[Saved entries]
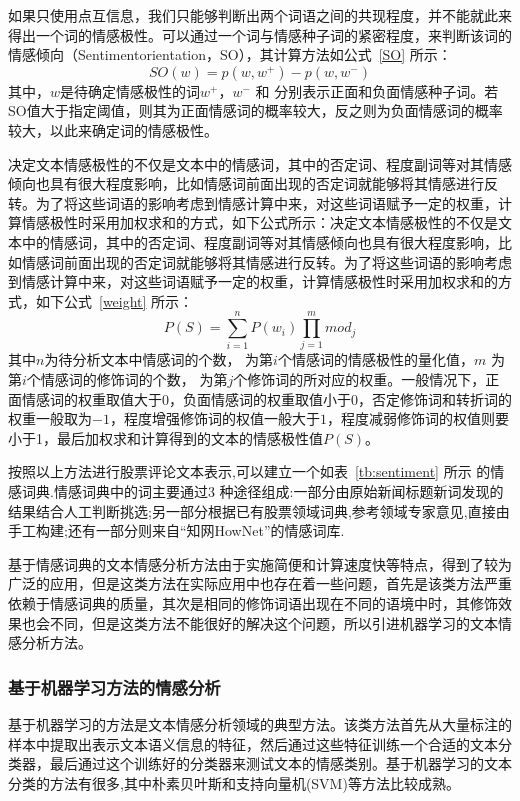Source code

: \documentclass[cs4size,a4paper]{ctexart}
\numberwithin{equation}{section}
\numberwithin{table}{section}
\numberwithin{figure}{section}
\begin{document}
如果只使用点互信息，我们只能够判断出两个词语之间的共现程度，并不能就此来得出一个词的情感极性。可以通过一个词与情感种子词的紧密程度，来判断该词的情感倾向（Sentimentorientation，SO），其计算方法如公式~\ref{SO} 所示：
\begin{equation}\label{SO}
  SO(w) = p(w,w^{+})-p(w,w^-)
\end{equation}
其中，$w$是待确定情感极性的词$w^{+}$，$w^-$ 和 分别表示正面和负面情感种子词。若SO值大于指定阈值，则其为正面情感词的概率较大，反之则为负面情感词的概率较大，以此来确定词的情感极性。

决定文本情感极性的不仅是文本中的情感词，其中的否定词、程度副词等对其情感倾向也具有很大程度影响，比如情感词前面出现的否定词就能够将其情感进行反转。为了将这些词语的影响考虑到情感计算中来，对这些词语赋予一定的权重，计算情感极性时采用加权求和的方式，如下公式所示：决定文本情感极性的不仅是文本中的情感词，其中的否定词、程度副词等对其情感倾向也具有很大程度影响，比如情感词前面出现的否定词就能够将其情感进行反转。为了将这些词语的影响考虑到情感计算中来，对这些词语赋予一定的权重，计算情感极性时采用加权求和的方式，如下公式~\ref{weight} 所示：
\begin{equation}\label{weight}
  P(S) = \sum_{i=1}^{n}P(w_i)\prod_{j=1}^{m}mod_j
\end{equation}
其中$n$为待分析文本中情感词的个数， 为第$i$个情感词的情感极性的量化值，$m$ 为第$i$个情感词的修饰词的个数， 为第$j$个修饰词的所对应的权重。一般情况下，正面情感词的权重取值大于$0$，负面情感词的权重取值小于$0$，否定修饰词和转折词的权重一般取为$-1$，程度增强修饰词的权值一般大于$1$，程度减弱修饰词的权值则要小于1，最后加权求和计算得到的文本的情感极性值$P(S)$。

按照以上方法进行股票评论文本表示,可以建立一个如表~\ref{tb:sentiment} 所示 的情感词典.情感词典中的词主要通过3 种途径组成:一部分由原始新闻标题新词发现的结果结合人工判断挑选;另一部分根据已有股票领域词典,参考领域专家意见,直接由手工构建;还有一部分则来自“知网HowNet”的情感词库.

基于情感词典的文本情感分析方法由于实施简便和计算速度快等特点，得到了较为广泛的应用，但是这类方法在实际应用中也存在着一些问题，首先是该类方法严重依赖于情感词典的质量，其次是相同的修饰词语出现在不同的语境中时，其修饰效果也会不同，但是这类方法不能很好的解决这个问题，所以引进机器学习的文本情感分析方法。

\subsubsection{基于机器学习方法的情感分析}

基于机器学习的方法是文本情感分析领域的典型方法。该类方法首先从大量标注的样本中提取出表示文本语义信息的特征，然后通过这些特征训练一个合适的文本分类器，最后通过这个训练好的分类器来测试文本的情感类别。基于机器学习的文本分类的方法有很多,其中朴素贝叶斯和支持向量机(SVM)等方法比较成熟。
\end{document}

▶ **Aim of the exercise**
Please return the lines above exactly, with the pictures omitted.

▶ **Your response**
Source code

: \documentclass[cs4size,a4paper]{ctexart}
\numberwithin{equation}{section}
\numberwithin{table}{section}
\numberwithin{figure}{section}
\begin{document}
如果只使用点互信息，我们只能够判断出两个词语之间的共现程度，并不能就此来得出一个词的情感极性。可以通过一个词与情感种子词的紧密程度，来判断该词的情感倾向（Sentimentorientation，SO），其计算方法如公式~\ref{SO} 所示：
\begin{equation}\label{SO}
  SO(w) = p(w,w^{+})-p(w,w^-)
\end{equation}
其中，$w$是待确定情感极性的词$w^{+}$，$w^-$ 和 分别表示正面和负面情感种子词。若SO值大于指定阈值，则其为正面情感词的概率较大，反之则为负面情感词的概率较大，以此来确定词的情感极性。

决定文本情感极性的不仅是文本中的情感词，其中的否定词、程度副词等对其情感倾向也具有很大程度影响，比如情感词前面出现的否定词就能够将其情感进行反转。为了将这些词语的影响考虑到情感计算中来，对这些词语赋予一定的权重，计算情感极性时采用加权求和的方式，如下公式所示：决定文本情感极性的不仅是文本中的情感词，其中的否定词、程度副词等对其情感倾向也具有很大程度影响，比如情感词前面出现的否定词就能够将其情感进行反转。为了将这些词语的影响考虑到情感计算中来，对这些词语赋予一定的权重，计算情感极性时采用加权求和的方式，如下公式~\ref{weight} 所示：
\begin{equation}\label{weight}
  P(S) = \sum_{i=1}^{n}P(w_i)\prod_{j=1}^{m}mod_j
\end{equation}
其中$n$为待分析文本中情感词的个数， 为第$i$个情感词的情感极性的量化值，$m$ 为第$i$个情感词的修饰词的个数， 为第$j$个修饰词的所对应的权重。一般情况下，正面情感词的权重取值大于$0$，负面情感词的权重取值小于$0$，否定修饰词和转折词的权重一般取为$-1$，程度增强修饰词的权值一般大于$1$，程度减弱修饰词的权值则要小于1，最后加权求和计算得到的文本的情感极性值$P(S)$。

按照以上方法进行股票评论文本表示,可以建立一个如表~\ref{tb:sentiment} 所示 的情感词典.情感词典中的词主要通过3 种途径组成:一部分由原始新闻标题新词发现的结果结合人工判断挑选;另一部分根据已有股票领域词典,参考领域专家意见,直接由手工构建;还有一部分则来自“知网HowNet”的情感词库.

基于情感词典的文本情感分析方法由于实施简便和计算速度快等特点，得到了较为广泛的应用，但是这类方法在实际应用中也存在着一些问题，首先是该类方法严重依赖于情感词典的质量，其次是相同的修饰词语出现在不同的语境中时，其修饰效果也会不同，但是这类方法不能很好的解决这个问题，所以引进机器学习的文本情感分析方法。

\subsubsection{基于机器学习方法的情感分析}

基于机器学习的方法是文本情感分析领域的典型方法。该类方法首先从大量标注的样本中提取出表示文本语义信息的特征，然后通过这些特征训练一个合适的文本分类器，最后通过这个训练好的分类器来测试文本的情感类别。基于机器学习的文本分类的方法有很多,其中朴素贝叶斯和支持向量机(SVM)等方法比较成熟。
\end{document}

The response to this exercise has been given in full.